The burning question of “how did this get made” looms over any terrible movie. It’s usually the fever dream of an insurance salesman from Idaho or a wayward studio executive hell-bent on cashing in on the latest fad. That a trainwreck of a film with such a production was able to navigate the layers of red tape in Hollywood makes you wonder who is responsible for greenlighting these disasters. The enjoyment of this garbage entertainment usually comes in the schadenfreude of watching those dreams come crashing to earth. Recreating the aesthetic without the real-world consequences leaves The Deadly Tower of Monsters feeling a bit hollow. Is seeing a boom mic dip into frame still funny when an art director decided to place it there, rather than somebody’s nephew just slacking on the job? No, not really.
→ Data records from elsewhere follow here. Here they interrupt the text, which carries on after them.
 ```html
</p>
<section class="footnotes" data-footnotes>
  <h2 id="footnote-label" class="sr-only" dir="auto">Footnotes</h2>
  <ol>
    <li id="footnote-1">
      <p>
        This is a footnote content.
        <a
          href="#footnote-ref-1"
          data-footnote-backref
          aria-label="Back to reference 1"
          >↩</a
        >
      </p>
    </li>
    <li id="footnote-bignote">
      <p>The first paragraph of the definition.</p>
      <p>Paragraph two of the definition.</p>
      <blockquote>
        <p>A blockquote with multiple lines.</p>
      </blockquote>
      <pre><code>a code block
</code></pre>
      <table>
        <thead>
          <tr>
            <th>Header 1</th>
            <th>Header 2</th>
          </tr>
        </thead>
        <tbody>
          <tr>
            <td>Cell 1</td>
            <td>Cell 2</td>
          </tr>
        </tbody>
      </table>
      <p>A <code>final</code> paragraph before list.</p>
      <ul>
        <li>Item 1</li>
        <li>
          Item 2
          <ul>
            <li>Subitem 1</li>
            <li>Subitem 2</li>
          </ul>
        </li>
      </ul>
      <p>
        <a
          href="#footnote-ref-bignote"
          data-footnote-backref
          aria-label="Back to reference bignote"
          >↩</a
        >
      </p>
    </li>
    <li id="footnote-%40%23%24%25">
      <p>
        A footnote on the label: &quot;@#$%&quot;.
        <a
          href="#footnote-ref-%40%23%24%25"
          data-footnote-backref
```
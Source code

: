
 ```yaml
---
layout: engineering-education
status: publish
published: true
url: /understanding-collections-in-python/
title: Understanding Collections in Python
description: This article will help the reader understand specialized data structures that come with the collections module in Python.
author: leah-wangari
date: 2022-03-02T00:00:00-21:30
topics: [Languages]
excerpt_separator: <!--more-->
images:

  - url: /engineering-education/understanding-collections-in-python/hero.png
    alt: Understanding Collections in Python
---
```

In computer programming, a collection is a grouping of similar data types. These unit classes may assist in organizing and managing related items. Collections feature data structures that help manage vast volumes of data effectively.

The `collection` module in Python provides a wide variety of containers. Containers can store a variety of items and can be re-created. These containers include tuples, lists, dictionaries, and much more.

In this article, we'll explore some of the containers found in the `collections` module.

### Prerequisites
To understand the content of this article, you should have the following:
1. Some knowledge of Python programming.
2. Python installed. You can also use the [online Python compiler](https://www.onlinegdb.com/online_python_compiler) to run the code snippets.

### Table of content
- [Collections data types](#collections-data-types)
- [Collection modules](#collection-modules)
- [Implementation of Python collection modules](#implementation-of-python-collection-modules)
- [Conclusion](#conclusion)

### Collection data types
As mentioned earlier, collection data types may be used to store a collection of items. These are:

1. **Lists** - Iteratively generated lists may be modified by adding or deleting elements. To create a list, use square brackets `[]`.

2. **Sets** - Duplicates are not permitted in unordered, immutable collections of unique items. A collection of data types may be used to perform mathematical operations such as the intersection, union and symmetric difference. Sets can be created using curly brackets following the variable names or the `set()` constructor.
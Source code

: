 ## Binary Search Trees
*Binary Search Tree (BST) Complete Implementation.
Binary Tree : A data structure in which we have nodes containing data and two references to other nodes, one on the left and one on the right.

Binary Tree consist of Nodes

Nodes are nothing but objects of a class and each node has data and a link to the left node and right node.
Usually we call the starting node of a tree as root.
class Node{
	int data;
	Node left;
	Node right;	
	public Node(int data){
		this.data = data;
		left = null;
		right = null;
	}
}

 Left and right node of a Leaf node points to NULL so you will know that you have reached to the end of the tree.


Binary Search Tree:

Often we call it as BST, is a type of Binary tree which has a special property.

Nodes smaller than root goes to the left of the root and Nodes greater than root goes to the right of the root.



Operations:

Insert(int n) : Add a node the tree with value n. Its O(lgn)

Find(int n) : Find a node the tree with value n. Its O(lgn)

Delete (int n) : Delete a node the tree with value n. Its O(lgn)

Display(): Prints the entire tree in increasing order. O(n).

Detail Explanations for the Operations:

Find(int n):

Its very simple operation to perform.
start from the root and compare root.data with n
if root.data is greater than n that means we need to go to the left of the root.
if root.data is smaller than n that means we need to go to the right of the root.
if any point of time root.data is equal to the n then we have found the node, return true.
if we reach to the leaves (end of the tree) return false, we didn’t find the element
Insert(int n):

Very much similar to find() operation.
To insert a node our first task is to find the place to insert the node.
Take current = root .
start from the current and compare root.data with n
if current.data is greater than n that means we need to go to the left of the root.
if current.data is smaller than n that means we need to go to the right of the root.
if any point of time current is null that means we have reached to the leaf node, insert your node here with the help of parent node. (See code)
That said, while The Deadly Tower of Monsters might be silly and a little clunky, it’s hard not to root for something that lovingly apes (for lack of a better word) a bygone era so successfully. Nobody is going to mistake Them!’s (1954) nuclear-sized ants for High Art, but you can’t blame yourself for chuckling at the screen while reaching for more popcorn. Even professional bad-movie-watcher/joke-writer Bridget Jones-Nelson of MST3K admitted to Wired that “occasionally, you’d be watching the movie and you’d forget to riff, because you’d get wrapped up in it. Even if it was Boggy Creek II: And the Legend Continues, I’d be like, ‘I kind of want to know what’s going to happen!’”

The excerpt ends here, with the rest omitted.